3.6.6.3  If the initial testicular prosthesis surgery was for an indication not covered or coverable by TRICARE, implant removal may be covered only if it is necessary treatment of a complication which represents a separate medical condition. See Section 1.1.
3.7  Infertility testing and treatment, including correction of the physical cause of infertility may be cost-shared. Hypothalamic disease, pituitary disease, disorders of sperm transport, disorders of sperm motility or function, and/or sexual dysfunction may cause male infertility. Diagnostic Services may include semen analysis, hormone evaluation, chromosomal studies, immunologic studies, special and sperm function tests, and/or bacteriologic investigation. Therapy may include, but is not limited to, hormonal treatment, surgery, antibiotics, administration of Human Chorionic Gonadotropin (HCG), and/or radiation therapy, depending upon the cause.
3.8  Sex gender change and intersex surgery (CPT procedure codes 55970 and 55980) is limited to surgery performed to treat ambiguous genitalia which is documented to have been present at birth.
3.9  Medically necessary reversal of surgical sterilization for the treatment of a disease or injury such as intractable chronic scrotal pain or post-vasectomy pain (CPT procedure codes 55400, 54900, and 54901) may be cost-shared.
3.10  Effective April 14, 2016, prostate saturation biopsy for men at risk for prostate cancer, with one previous negative biopsy, with abnormal Digital Rectal Exam (DRE), with elevated or rising Prostate-Specific Antigen (PSA) levels and/or abnormal findings on previous biopsies (CPT procedure code 55706) is covered.
4.0  EXCLUSIONS
4.1  Penile implants and related services when performed for psychological impotence, sex gender change surgery, or such other conditions as gender dysphoria.

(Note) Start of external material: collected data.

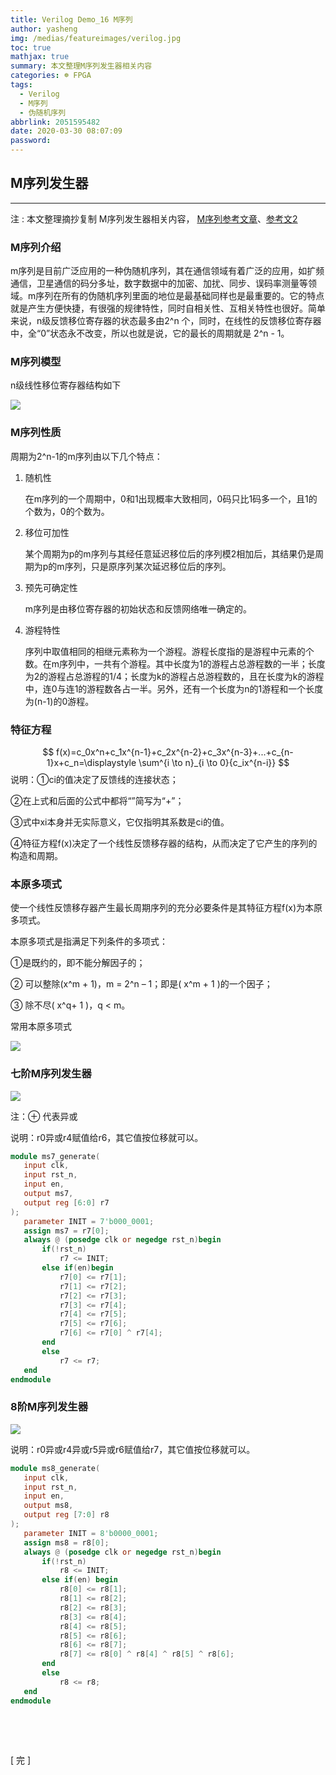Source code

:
 ```yaml
---
title: Verilog Demo_16 M序列
author: yasheng
img: /medias/featureimages/verilog.jpg
toc: true
mathjax: true
summary: 本文整理M序列发生器相关内容
categories: ☸ FPGA
tags:
  - Verilog
  - M序列
  - 伪随机序列
abbrlink: 2051595482
date: 2020-03-30 08:07:09
password:
---
```


## M序列发生器

---

注 : 本文整理摘抄复制 M序列发生器相关内容， [M序列参考文章](https://mp.weixin.qq.com/s?__biz=MzA4MzA2ODExOQ==&mid=2457256018&idx=3&sn=8678385878ddf422c1c03fa064393a52&chksm=887e75eabf09fcfc5a484efb0cb854c99120bfaffcb9c4a07c96fa4968b4af8a4976e41b3dd5&scene=21#wechat_redirect)、[参考文2](https://blog.csdn.net/u013056038/article/details/46941947)

### **M序列介绍**

m序列是目前广泛应用的一种伪随机序列，其在通信领域有着广泛的应用，如扩频通信，卫星通信的码分多址，数字数据中的加密、加扰、同步、误码率测量等领域。m序列在所有的伪随机序列里面的地位是最基础同样也是最重要的。它的特点就是产生方便快捷，有很强的规律特性，同时自相关性、互相关特性也很好。简单来说，n级反馈移位寄存器的状态最多由2^n 个，同时，在线性的反馈移位寄存器中，全“0”状态永不改变，所以也就是说，它的最长的周期就是 2^n - 1。

### **M序列模型**

n级线性移位寄存器结构如下

<img src="/images/post_images/verilog_demo_16_M_sequence/M_sequence_01.png">

### **M序列性质**

周期为2^n-1的m序列由以下几个特点：

1. 随机性

   在m序列的一个周期中，0和1出现概率大致相同，0码只比1码多一个，且1的个数为，0的个数为。

2. 移位可加性

   某个周期为p的m序列与其经任意延迟移位后的序列模2相加后，其结果仍是周期为p的m序列，只是原序列某次延迟移位后的序列。

3. 预先可确定性

   m序列是由移位寄存器的初始状态和反馈网络唯一确定的。

4. 游程特性

   序列中取值相同的相继元素称为一个游程。游程长度指的是游程中元素的个数。在m序列中，一共有个游程。其中长度为1的游程占总游程数的一半；长度为2的游程占总游程的1/4；长度为k的游程占总游程数的，且在长度为k的游程中，连0与连1的游程数各占一半。另外，还有一个长度为n的1游程和一个长度为(n-1)的0游程。

### **特征方程**

$$
f(x)=c_0x^n+c_1x^{n-1}+c_2x^{n-2}+c_3x^{n-3}+...+c_{n-1}x+c_n=\displaystyle \sum^{i \to n}_{i \to 0}{c_ix^{n-i}}
$$
说明：①ci的值决定了反馈线的连接状态；

②在上式和后面的公式中都将“”简写为“+”；

③式中xi本身并无实际意义，它仅指明其系数是ci的值。

④特征方程f(x)决定了一个线性反馈移存器的结构，从而决定了它产生的序列的构造和周期。

### 本原多项式

使一个线性反馈移存器产生最长周期序列的充分必要条件是其特征方程f(x)为本原多项式。

本原多项式是指满足下列条件的多项式：

①是既约的，即不能分解因子的；

② 可以整除(x^m + 1)，m = 2^n – 1；即是( x^m + 1 )的一个因子；

③ 除不尽( x^q+ 1 )，q < m。

常用本原多项式

<img src="/images/post_images/verilog_demo_16_M_sequence/M_sequence_02.png">

### 七阶M序列发生器

<img src="/images/post_images/verilog_demo_16_M_sequence/M_sequence_03.png">

注：⊕ 代表异或

说明：r0异或r4赋值给r6，其它值按位移就可以。

```verilog
module ms7_generate(
   input clk, 
   input rst_n,
   input en,
   output ms7,
   output reg [6:0] r7
);
   parameter INIT = 7'b000_0001;
   assign ms7 = r7[0];
   always @ (posedge clk or negedge rst_n)begin
       if(!rst_n)
           r7 <= INIT;
       else if(en)begin
           r7[0] <= r7[1];
           r7[1] <= r7[2];
           r7[2] <= r7[3];
           r7[3] <= r7[4];
           r7[4] <= r7[5];
           r7[5] <= r7[6];
           r7[6] <= r7[0] ^ r7[4];
       end
       else
           r7 <= r7;
   end
endmodule
```

### 8阶M序列发生器

<img src="/images/post_images/verilog_demo_16_M_sequence/M_sequence_04.png">

说明：r0异或r4异或r5异或r6赋值给r7，其它值按位移就可以。

```verilog
module ms8_generate(
   input clk, 
   input rst_n,
   input en,
   output ms8,
   output reg [7:0] r8
);
   parameter INIT = 8'b0000_0001;
   assign ms8 = r8[0];
   always @ (posedge clk or negedge rst_n)begin
       if(!rst_n)
           r8 <= INIT;
       else if(en) begin
           r8[0] <= r8[1];
           r8[1] <= r8[2];
           r8[2] <= r8[3];
           r8[3] <= r8[4];
           r8[4] <= r8[5];
           r8[5] <= r8[6];
           r8[6] <= r8[7];
           r8[7] <= r8[0] ^ r8[4] ^ r8[5] ^ r8[6];
       end
       else
           r8 <= r8;
   end
endmodule
```

​          

​          

[  完  ]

4.2  Testicular prosthesis and related services when performed for sex gender change surgery or such other conditions as gender dysphoria.
4.3  Therapy for sexual dysfunctions or inadequacies (see Chapter 7, Section 1.1).

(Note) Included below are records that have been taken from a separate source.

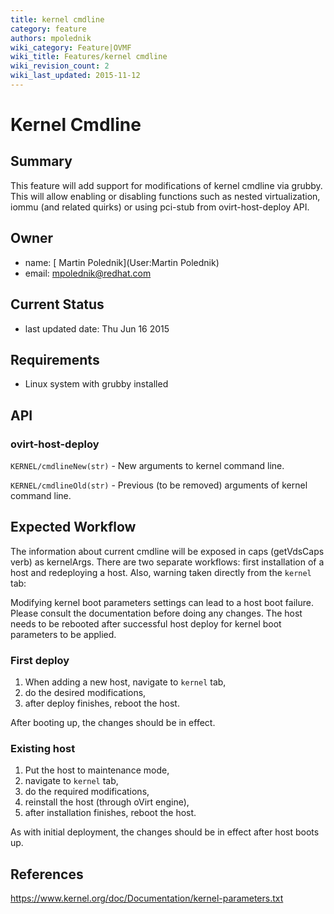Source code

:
 ```yaml
---
title: kernel cmdline
category: feature
authors: mpolednik
wiki_category: Feature|OVMF
wiki_title: Features/kernel cmdline
wiki_revision_count: 2
wiki_last_updated: 2015-11-12
---
```


# Kernel Cmdline

## Summary

This feature will add support for modifications of kernel cmdline via grubby. This will allow enabling or disabling functions such as nested virtualization, iommu (and related quirks) or using pci-stub from ovirt-host-deploy API.

## Owner

*   name: [ Martin Polednik](User:Martin Polednik)
*   email: <mpolednik@redhat.com>

## Current Status

*   last updated date: Thu Jun 16 2015

## Requirements

*   Linux system with grubby installed

## API

### ovirt-host-deploy

`KERNEL/cmdlineNew(str)` - New arguments to kernel command line.

`KERNEL/cmdlineOld(str)` - Previous (to be removed) arguments of kernel command line.

## Expected Workflow

The information about current cmdline will be exposed in caps (getVdsCaps verb) as kernelArgs. There are two separate workflows: first installation of a host and redeploying a host. Also, warning taken directly from the `kernel` tab:

Modifying kernel boot parameters settings can lead to a host boot failure. Please consult the documentation before doing any changes. The host needs to be rebooted after successful host deploy for kernel boot parameters to be applied.

### First deploy
1.  When adding a new host, navigate to `kernel` tab,
2.  do the desired modifications,
3.  after deploy finishes, reboot the host.

After booting up, the changes should be in effect.

### Existing host
1.  Put the host to maintenance mode,
2.  navigate to `kernel` tab,
3.  do the required modifications,
4.  reinstall the host (through oVirt engine),
5.  after installation finishes, reboot the host.

As with initial deployment, the changes should be in effect after host boots up.

## References
https://www.kernel.org/doc/Documentation/kernel-parameters.txt
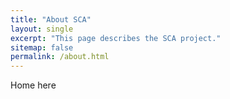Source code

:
 ```yaml
---
title: "About SCA"
layout: single
excerpt: "This page describes the SCA project."
sitemap: false
permalink: /about.html
---
```

Home here

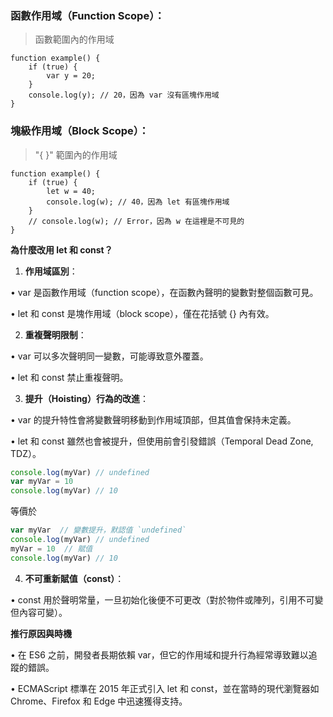 ### 函數作用域（Function Scope）：

> 函數範圍內的作用域

```JS
function example() { 
	if (true) {
		var y = 20;
	} 
	console.log(y); // 20，因為 var 沒有區塊作用域
}
```
### 塊級作用域（Block Scope）：

>  "{ }" 範圍內的作用域

```JS
function example() {
	if (true) {
		let w = 40;
		console.log(w); // 40，因為 let 有區塊作用域
	} 
	// console.log(w); // Error，因為 w 在這裡是不可見的
}
```

    

**為什麼改用 let 和 const？**

  
1. **作用域區別**：

• var 是函數作用域（function scope），在函數內聲明的變數對整個函數可見。

• let 和 const 是塊作用域（block scope），僅在花括號 {} 內有效。

2. **重複聲明限制**：

• var 可以多次聲明同一變數，可能導致意外覆蓋。

• let 和 const 禁止重複聲明。

3. **提升（Hoisting）行為的改進**：

• var 的提升特性會將變數聲明移動到作用域頂部，但其值會保持未定義。

• let 和 const 雖然也會被提升，但使用前會引發錯誤（Temporal Dead Zone, TDZ）。

```js
console.log(myVar) // undefined
var myVar = 10
console.log(myVar) // 10
```

 等價於
 
```js
var myVar  // 變數提升，默認值 `undefined`
console.log(myVar) // undefined
myVar = 10  // 賦值
console.log(myVar) // 10
```

4. **不可重新賦值（const）**：

• const 用於聲明常量，一旦初始化後便不可更改（對於物件或陣列，引用不可變但內容可變）。

  

**推行原因與時機**


• 在 ES6 之前，開發者長期依賴 var，但它的作用域和提升行為經常導致難以追蹤的錯誤。

• ECMAScript 標準在 2015 年正式引入 let 和 const，並在當時的現代瀏覽器如 Chrome、Firefox 和 Edge 中迅速獲得支持。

4.4  Arterial revascularization for distal lesions and venous leakage when treatment is for organic impotency.
4.5  All services and supplies directly and indirectly related to surgical treatment (i.e., sex gender change), except when performed to correct ambiguous genitalia, which is documented to have been present at birth (CPT procedure codes 55970 and 55980).

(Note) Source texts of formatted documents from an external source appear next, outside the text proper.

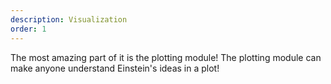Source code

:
 ```yaml
---
description: Visualization
order: 1
---
```

The most amazing part of it is the plotting module! The plotting module can make anyone understand Einstein's ideas in a plot!
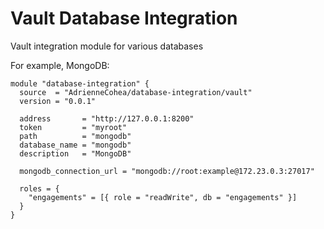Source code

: # Vault Database Integration

Vault integration module for various databases

For example, MongoDB:

```
module "database-integration" {
  source  = "AdrienneCohea/database-integration/vault"
  version = "0.0.1"

  address       = "http://127.0.0.1:8200"
  token         = "myroot"
  path          = "mongodb"
  database_name = "mongodb"
  description   = "MongoDB"

  mongodb_connection_url = "mongodb://root:example@172.23.0.3:27017"

  roles = {
    "engagements" = [{ role = "readWrite", db = "engagements" }]
  }
}
```
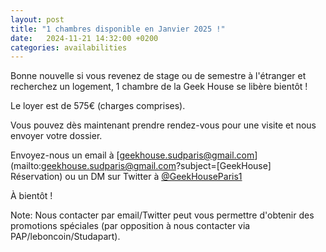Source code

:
 ```yaml
---
layout: post
title: "1 chambres disponible en Janvier 2025 !"
date:   2024-11-21 14:32:00 +0200
categories: availabilities
---
```

Bonne nouvelle si vous revenez de stage ou de semestre à l'étranger et recherchez un logement,
1 chambre de la Geek House se libère bientôt !

Le loyer est de 575€ (charges comprises).

Vous pouvez dès maintenant prendre rendez-vous pour une visite et nous envoyer votre dossier.

Envoyez-nous un email à [geekhouse.sudparis@gmail.com](mailto:geekhouse.sudparis@gmail.com?subject=[GeekHouse] Réservation) ou un DM sur Twitter à [@GeekHouseParis1](https://twitter.com/GeekHouseParis1)

À bientôt !

Note: Nous contacter par email/Twitter peut vous permettre d'obtenir des promotions spéciales (par opposition à nous contacter via PAP/leboncoin/Studapart).

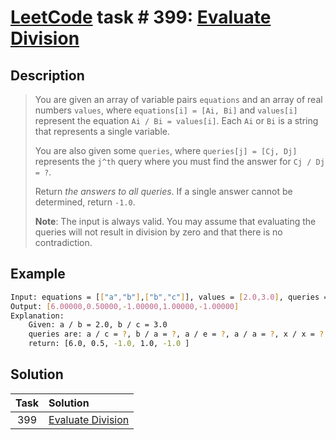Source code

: # [LeetCode][leetcode] task # 399: [Evaluate Division][task]

Description
-----------

> You are given an array of variable pairs `equations` and an array of real numbers `values`,
> where `equations[i] = [Ai, Bi]` and `values[i]` represent the equation `Ai / Bi = values[i]`.
> Each `Ai` or `Bi` is a string that represents a single variable.
> 
> You are also given some `queries`, where `queries[j] = [Cj, Dj]` represents
> the `j^th` query where you must find the answer for `Cj / Dj = ?`.
> 
> Return _the answers to all queries_. If a single answer cannot be determined, return `-1.0`.
> 
> **Note**: The input is always valid. You may assume that evaluating the queries
> will not result in division by zero and that there is no contradiction.

Example
-------

```sh
Input: equations = [["a","b"],["b","c"]], values = [2.0,3.0], queries = [["a","c"],["b","a"],["a","e"],["a","a"],["x","x"]]
Output: [6.00000,0.50000,-1.00000,1.00000,-1.00000]
Explanation: 
    Given: a / b = 2.0, b / c = 3.0
    queries are: a / c = ?, b / a = ?, a / e = ?, a / a = ?, x / x = ?
    return: [6.0, 0.5, -1.0, 1.0, -1.0 ]
```

Solution
--------

| Task | Solution                      |
|:----:|:------------------------------|
| 399  | [Evaluate Division][solution] |


[leetcode]: <http://leetcode.com/>
[task]: <https://leetcode.com/problems/evaluate-division/>
[solution]: <https://github.com/wellaxis/praxis-leetcode/blob/main/src/main/java/com/witalis/praxis/leetcode/task/h4/p399/option/Practice.java>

4.6  Reversal of surgical sterilization (CPT procedure codes 54900, 54901, and 55400), except as stated in paragraph 3.9.
4.7  Cryosurgery for prostate metastases M or N is unproven.
4.8  Electroejaculation (CPT procedure code 55870).
4.9  Prophylactics (condoms).
4.10  Over-The-Counter (OTC) spemicidal products.
4.11  Penile Vibratory Stimulation (PVS) devices, such as Ferticare Personal 2 medical vibrator.
4.12  High-Intensity Focused Ultrasound (HIFU) for the treatment of prostate cancer (HCPCS code C9747) is unproven.